Iran's top nuclear envoy said Wednesday he expected "new ideas" from a senior EU official at talks on resolving the deadlock between Tehran's refusal to freeze its uranium enrichment program and U.N Security Council demands that it do so.

"There are supposed to be new ideas introduced, and that's why we are here," Ali Larijani told reporters, ahead of a meeting scheduled later Wednesday with Javier Solana, the European Union's senior foreign policy official. He added, however, that he was "not aware of the (specific) supposed initiatives to be made."

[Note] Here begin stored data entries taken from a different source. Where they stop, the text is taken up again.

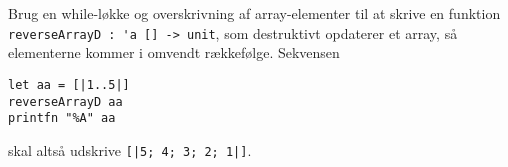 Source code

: Brug en while-løkke og overskrivning af array-elementer til at skrive en funktion \lstinline{reverseArrayD : 'a [] -> unit}, som destruktivt opdaterer et array, så elementerne kommer i omvendt rækkefølge.  Sekvensen
\begin{verbatim}
let aa = [|1..5|]
reverseArrayD aa
printfn "%A" aa
\end{verbatim}
skal altså udskrive \lstinline{[|5; 4; 3; 2; 1|]}.
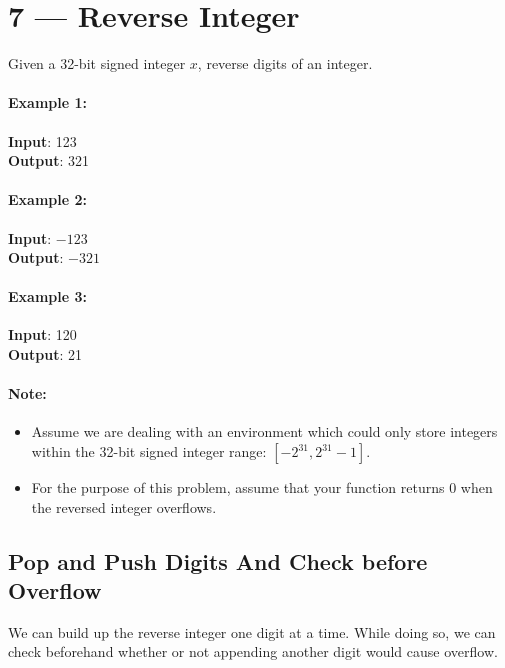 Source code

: \section{7 --- Reverse Integer}
Given a 32-bit signed integer $x$, reverse digits of an integer.

\paragraph{Example 1:}

\begin{flushleft}
	\textbf{Input}: 123
	\\
\textbf{Output}: 321
\end{flushleft}

\paragraph{Example 2:}

\begin{flushleft}
	\textbf{Input}: $-123$
	\\
\textbf{Output}: $-321$
\end{flushleft}

\paragraph{Example 3:}

\begin{flushleft}
	\textbf{Input}: 120
	\\
\textbf{Output}: 21
\end{flushleft}

\paragraph{Note:}
\begin{itemize}
	\item Assume we are dealing with an environment which could only store integers within the 32-bit signed integer range: $[−2^{31},  2^{31} − 1]$. 
	\item For the purpose of this problem, assume that your function returns 0 when the reversed integer overflows.
\end{itemize}

\subsection{Pop and Push Digits And Check before Overflow}
We can build up the reverse integer one digit at a time. While doing so, we can check beforehand whether or not appending another digit would cause overflow.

His remarks suggested that Solana - representing the United States, Russia, China, Britain, France and Germany - might be coming to the table with a new formulation on the demanded enrichment freeze.

On the eve of the talks, foreign government officials told The Associated Press that the six powers may be willing to allow Iran to keep some of its uranium enrichment program intact instead of demanding it be completely dismantled.

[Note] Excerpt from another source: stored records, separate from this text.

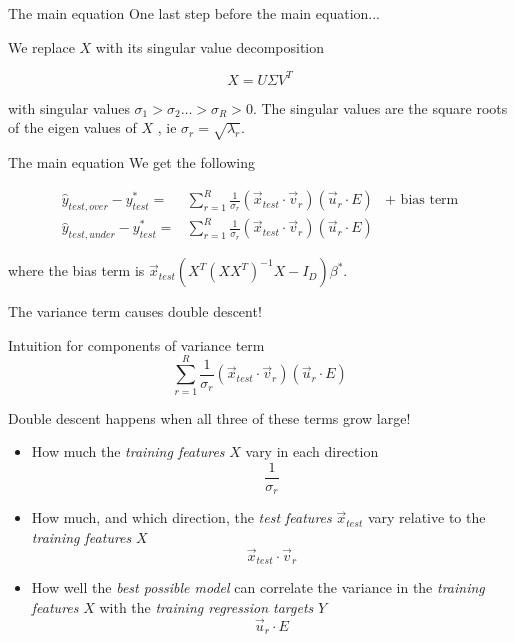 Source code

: \documentclass{beamer}
\begin{document}
\begin{frame}{The main equation}
    One last step before the main equation...

    \hspace{5cm}
    \pause

    We replace $X$ with its singular value decomposition

    $$X = U \Sigma V^T$$

    with singular values $\sigma_1 > \sigma_2 \dots > \sigma_R > 0.$ The singular values are the square roots of the eigen values of $X$ , ie $\sigma_r=\sqrt{\lambda_r}.$
\end{frame}

\begin{frame}{The main equation}
    We get the following

    \begin{eqnarray*}
        \hat{y}_{test,over} - y^*_{test} = & \sum_{r=1}^R \frac{1}{\sigma_r}(\vec{x}_{test} \cdot \vec{v}_r)(\vec{u}_r \cdot E) & + \text{ bias term}\\
        \hat{y}_{test,under}- y^*_{test} = & \sum_{r=1}^R \frac{1}{\sigma_r}(\vec{x}_{test} \cdot \vec{v}_r)(\vec{u}_r \cdot E) &
    \end{eqnarray*}

    where the bias term is $\vec{x}_{test} (X^T (XX^T)^{-1}X-I_D)\beta^*$.

    \hfill
    \pause

    The variance term causes double descent!

\end{frame}

\begin{frame}{Intuition for components of variance term}
    \begin{equation}
        \sum_{r=1}^R \frac{1}{\sigma_r}(\vec{x}_{test} \cdot \vec{v}_r)(\vec{u}_r \cdot E)
    \end{equation}
    
    Double descent happens when all three of these terms grow large!
    
    \begin{itemize}
        \item How much the \emph{training features} $X$ vary in each direction
            $$\frac{1}{\sigma_r}$$
        \pause
        \item How much, and which direction, the \emph{test features} $\vec{x}_{test}$ vary relative to the \emph{training features} $X$
        $$\vec{x}_{test} \cdot \vec{v}_r$$
        \pause
        \item How well the \emph{best possible model} can correlate the variance in the \emph{training features} $X$ with the \emph{training regression targets} $Y$
            $$\vec{u}_r \cdot E$$
    \end{itemize}

\end{frame}
\end{document}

Recognizing that Iran would never accept a complete freeze, the powers are considering "a new definition of enrichment," one diplomat said, that could allow Iran to keep some of its program intact without actually producing enriched uranium.

State Department spokesman Sean McCormack denied that the United States was "considering any proposals that would allow the Iranians to retain any enrichment-related activities."

But another U.S. official who spoke on condition of anonymity suggested there was potentially more flexibility in Washington's position than previously.

"We purposely left open the possibility that direct talks could happen by being a little less committed to the requirements to have a meeting," said the official. He alluded to previous demands of an all-encompassing freeze on all enrichment related activities.

Iran is running more than 1,300 centrifuge machines at its underground facility at Natanz. Its ultimate goal is to run 50,000 centrifuges a year, enough to churn out material for a network of nuclear power generators - or a full-scale nuclear weapons program.

The United States might accept allowing a set number of centrifuges to remain standing and assembled in series but not running, a diplomat said. Iran, he said, would likely push for keeping the machines operating, if not producing enriched uranium.

The six powers also want to reduce assembled and hooked-up centrifuges to less than 1,000.